◆ WORK INSTRUCTION: In the records, find every line with the word "receivables" and copy it out.

[Saved entries]
################

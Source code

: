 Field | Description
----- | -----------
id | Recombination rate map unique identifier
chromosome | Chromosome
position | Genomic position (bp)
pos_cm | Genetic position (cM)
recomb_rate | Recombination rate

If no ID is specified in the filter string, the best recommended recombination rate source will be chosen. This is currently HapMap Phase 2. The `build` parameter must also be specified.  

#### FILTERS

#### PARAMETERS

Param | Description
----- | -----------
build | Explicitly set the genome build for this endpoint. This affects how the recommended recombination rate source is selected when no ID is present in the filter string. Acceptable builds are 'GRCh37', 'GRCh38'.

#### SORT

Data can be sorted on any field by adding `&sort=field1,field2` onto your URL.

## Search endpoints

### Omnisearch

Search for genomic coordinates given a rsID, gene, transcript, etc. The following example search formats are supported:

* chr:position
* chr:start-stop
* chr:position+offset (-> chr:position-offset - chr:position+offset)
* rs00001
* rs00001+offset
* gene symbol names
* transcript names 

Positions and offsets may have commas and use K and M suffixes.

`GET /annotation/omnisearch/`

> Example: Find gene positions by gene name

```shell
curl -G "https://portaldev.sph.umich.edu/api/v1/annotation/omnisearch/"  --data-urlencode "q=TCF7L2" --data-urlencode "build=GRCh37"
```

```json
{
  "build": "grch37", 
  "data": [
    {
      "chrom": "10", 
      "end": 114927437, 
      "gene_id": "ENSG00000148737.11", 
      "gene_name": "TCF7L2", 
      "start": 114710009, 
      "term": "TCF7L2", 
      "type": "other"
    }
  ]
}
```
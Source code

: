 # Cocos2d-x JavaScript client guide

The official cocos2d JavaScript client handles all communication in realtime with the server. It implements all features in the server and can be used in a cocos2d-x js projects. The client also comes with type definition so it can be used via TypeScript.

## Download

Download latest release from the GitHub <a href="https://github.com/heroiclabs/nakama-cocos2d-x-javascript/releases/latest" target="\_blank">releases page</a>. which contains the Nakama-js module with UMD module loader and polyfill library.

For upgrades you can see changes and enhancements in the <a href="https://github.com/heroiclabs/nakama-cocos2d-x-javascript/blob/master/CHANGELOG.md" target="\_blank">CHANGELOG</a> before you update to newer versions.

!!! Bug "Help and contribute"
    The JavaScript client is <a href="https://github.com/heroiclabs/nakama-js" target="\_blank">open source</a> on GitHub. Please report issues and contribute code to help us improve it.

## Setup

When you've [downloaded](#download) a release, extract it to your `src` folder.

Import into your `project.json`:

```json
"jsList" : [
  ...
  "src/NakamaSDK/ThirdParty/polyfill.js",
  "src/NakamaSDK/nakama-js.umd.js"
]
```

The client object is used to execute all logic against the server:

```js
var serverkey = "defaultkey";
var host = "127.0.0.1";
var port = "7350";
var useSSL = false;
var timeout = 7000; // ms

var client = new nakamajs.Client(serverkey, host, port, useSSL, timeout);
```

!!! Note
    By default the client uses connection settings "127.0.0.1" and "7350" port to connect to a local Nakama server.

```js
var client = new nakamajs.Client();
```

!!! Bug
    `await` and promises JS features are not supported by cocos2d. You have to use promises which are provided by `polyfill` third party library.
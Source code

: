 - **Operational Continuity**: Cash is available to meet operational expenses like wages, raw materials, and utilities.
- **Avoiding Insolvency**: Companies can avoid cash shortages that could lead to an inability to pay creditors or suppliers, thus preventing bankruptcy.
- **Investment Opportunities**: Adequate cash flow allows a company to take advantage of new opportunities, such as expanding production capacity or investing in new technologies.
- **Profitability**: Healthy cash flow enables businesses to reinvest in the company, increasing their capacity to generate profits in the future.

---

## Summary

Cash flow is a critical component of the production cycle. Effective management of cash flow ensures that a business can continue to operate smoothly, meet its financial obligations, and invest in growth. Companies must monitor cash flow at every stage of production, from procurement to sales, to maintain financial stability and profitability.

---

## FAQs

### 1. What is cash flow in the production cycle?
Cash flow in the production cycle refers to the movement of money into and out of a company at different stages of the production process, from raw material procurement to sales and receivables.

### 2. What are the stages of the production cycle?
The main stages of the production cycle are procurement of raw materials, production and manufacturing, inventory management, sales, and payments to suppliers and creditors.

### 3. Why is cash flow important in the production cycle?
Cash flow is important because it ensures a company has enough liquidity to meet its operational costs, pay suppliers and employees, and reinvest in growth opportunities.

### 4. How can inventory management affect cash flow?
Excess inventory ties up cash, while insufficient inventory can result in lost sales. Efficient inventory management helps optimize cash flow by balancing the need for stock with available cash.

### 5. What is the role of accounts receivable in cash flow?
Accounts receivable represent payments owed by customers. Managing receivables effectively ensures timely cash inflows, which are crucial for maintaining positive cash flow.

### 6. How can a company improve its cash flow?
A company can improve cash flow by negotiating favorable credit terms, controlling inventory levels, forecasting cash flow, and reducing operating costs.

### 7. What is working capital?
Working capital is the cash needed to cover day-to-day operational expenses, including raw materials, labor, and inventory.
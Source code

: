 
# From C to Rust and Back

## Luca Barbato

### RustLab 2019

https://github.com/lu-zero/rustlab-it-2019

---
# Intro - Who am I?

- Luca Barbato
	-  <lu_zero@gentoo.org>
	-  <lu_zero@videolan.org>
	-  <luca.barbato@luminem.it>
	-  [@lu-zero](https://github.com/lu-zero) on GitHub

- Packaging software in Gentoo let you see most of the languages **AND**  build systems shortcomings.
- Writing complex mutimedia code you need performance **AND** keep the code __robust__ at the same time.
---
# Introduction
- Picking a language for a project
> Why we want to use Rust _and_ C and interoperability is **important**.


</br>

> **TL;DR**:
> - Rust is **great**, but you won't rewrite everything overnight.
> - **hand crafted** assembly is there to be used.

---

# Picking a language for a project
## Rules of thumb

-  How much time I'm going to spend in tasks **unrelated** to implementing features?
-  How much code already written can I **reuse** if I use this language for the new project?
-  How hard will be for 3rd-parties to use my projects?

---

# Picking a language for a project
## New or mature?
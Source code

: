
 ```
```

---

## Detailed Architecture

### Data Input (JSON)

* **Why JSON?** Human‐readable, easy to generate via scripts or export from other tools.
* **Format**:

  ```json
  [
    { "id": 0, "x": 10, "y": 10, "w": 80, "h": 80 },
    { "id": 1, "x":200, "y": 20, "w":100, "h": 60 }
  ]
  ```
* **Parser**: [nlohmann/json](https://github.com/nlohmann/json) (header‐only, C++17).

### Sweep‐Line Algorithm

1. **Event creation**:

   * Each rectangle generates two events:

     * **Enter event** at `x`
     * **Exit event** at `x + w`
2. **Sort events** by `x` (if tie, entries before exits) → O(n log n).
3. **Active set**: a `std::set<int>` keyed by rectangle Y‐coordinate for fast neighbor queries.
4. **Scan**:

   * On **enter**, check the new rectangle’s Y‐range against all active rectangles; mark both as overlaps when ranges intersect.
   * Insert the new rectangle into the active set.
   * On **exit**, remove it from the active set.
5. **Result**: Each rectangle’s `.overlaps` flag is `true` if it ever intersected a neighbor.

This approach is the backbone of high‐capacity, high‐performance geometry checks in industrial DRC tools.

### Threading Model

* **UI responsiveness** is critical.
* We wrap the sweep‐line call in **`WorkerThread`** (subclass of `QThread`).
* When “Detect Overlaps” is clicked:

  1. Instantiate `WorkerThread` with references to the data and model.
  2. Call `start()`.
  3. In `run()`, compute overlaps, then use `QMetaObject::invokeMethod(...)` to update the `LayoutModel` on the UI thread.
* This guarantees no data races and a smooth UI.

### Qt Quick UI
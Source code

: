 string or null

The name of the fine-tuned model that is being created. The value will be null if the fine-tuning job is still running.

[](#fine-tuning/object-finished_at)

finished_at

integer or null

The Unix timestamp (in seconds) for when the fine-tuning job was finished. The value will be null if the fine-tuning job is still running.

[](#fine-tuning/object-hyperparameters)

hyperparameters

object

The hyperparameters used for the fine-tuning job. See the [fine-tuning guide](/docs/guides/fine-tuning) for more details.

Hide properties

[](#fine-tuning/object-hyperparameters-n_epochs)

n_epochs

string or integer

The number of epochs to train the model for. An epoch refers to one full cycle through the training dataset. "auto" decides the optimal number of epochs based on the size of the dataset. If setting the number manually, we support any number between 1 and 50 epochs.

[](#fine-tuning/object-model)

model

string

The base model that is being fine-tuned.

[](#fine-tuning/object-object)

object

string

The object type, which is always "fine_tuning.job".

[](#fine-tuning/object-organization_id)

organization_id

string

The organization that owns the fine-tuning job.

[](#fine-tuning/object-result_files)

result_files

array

################

◆ SOLUTION FOR THIS EXERCISE:
Cash flow in the production cycle refers to the movement of money into and out of a company at different stages of the production process, from raw material procurement to sales and receivables.
Accounts receivable represent payments owed by customers. Managing receivables effectively ensures timely cash inflows, which are crucial for maintaining positive cash flow.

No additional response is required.